## Physics for Scientists and Engineers: A Strategic Approach with Modern Physics (4th Edition)

(a) $v = 6.0\times 10^7~m/s$ (b) $r = 17.1~cm$
(a) We can write an expression for the force on the electron from the electric field: $F_E = E~q = \frac{\Delta V~q}{d}$ We can write an expression for the force on the electron from the magnetic field: $F_B = q~v~B$ If the electron is not deflected, then $F_E$ and $F_B$ must have the same magnitude while directed in opposite directions.

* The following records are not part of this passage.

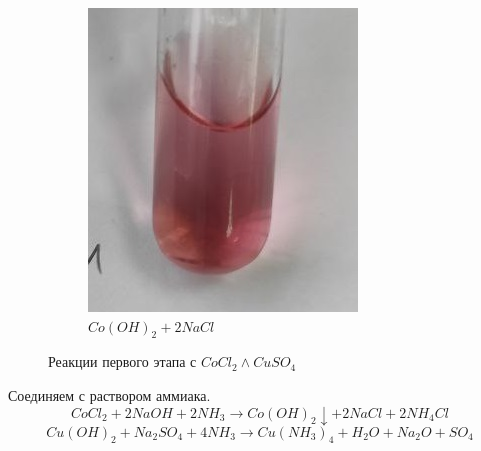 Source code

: \begin{figure}[h]
\begin{subfigure}[b]{0.45\textwidth}
    \includegraphics[width=\textwidth]{Ex_5/Co_1.jpg}
    \caption{$Co(OH)_2 + 2NaCl$}
    \end{subfigure}
    \caption{Реакции первого этапа с $CoCl_2 \land CuSO_4$}
\end{figure}

Соединяем с раствором аммиака.
\begin{equation}
    CoCl_2 + 2NaOH + 2NH_3 \xrightarrow{} Co(OH)_2 \downarrow + 2NaCl + 2NH_4Cl
\end{equation}
\begin{equation}
    Cu(OH)_2 + Na_2SO_4 + 4NH_3 \xrightarrow{} Cu(NH_3)_4 + H_2O + Na_2O + SO_4
\end{equation}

We can find the electron's speed $v$: $F_B = F_E$ $q~v~B = \frac{\Delta V~q}{d}$ $v = \frac{\Delta V}{d~B}$ $v = \frac{600~V}{(5.0\times 10^{-3}~m)(2.0\times 10^{-3}~T)}$ $v = 6.0\times 10^7~m/s$ (b) We can find the electron's radius of curvature: $F_B = \frac{mv^2}{r}$ $q~v~B = \frac{mv^2}{r}$ $r = \frac{mv}{q~B}$ $r = \frac{(9.109\times 10^{-31}~kg)(6.0\times 10^7~m/s)}{(1.6\times 10^{-19}~C)~(2.0\times 10^{-3}~T)}$ $r = 0.171~m$ $r = 17.1~cm$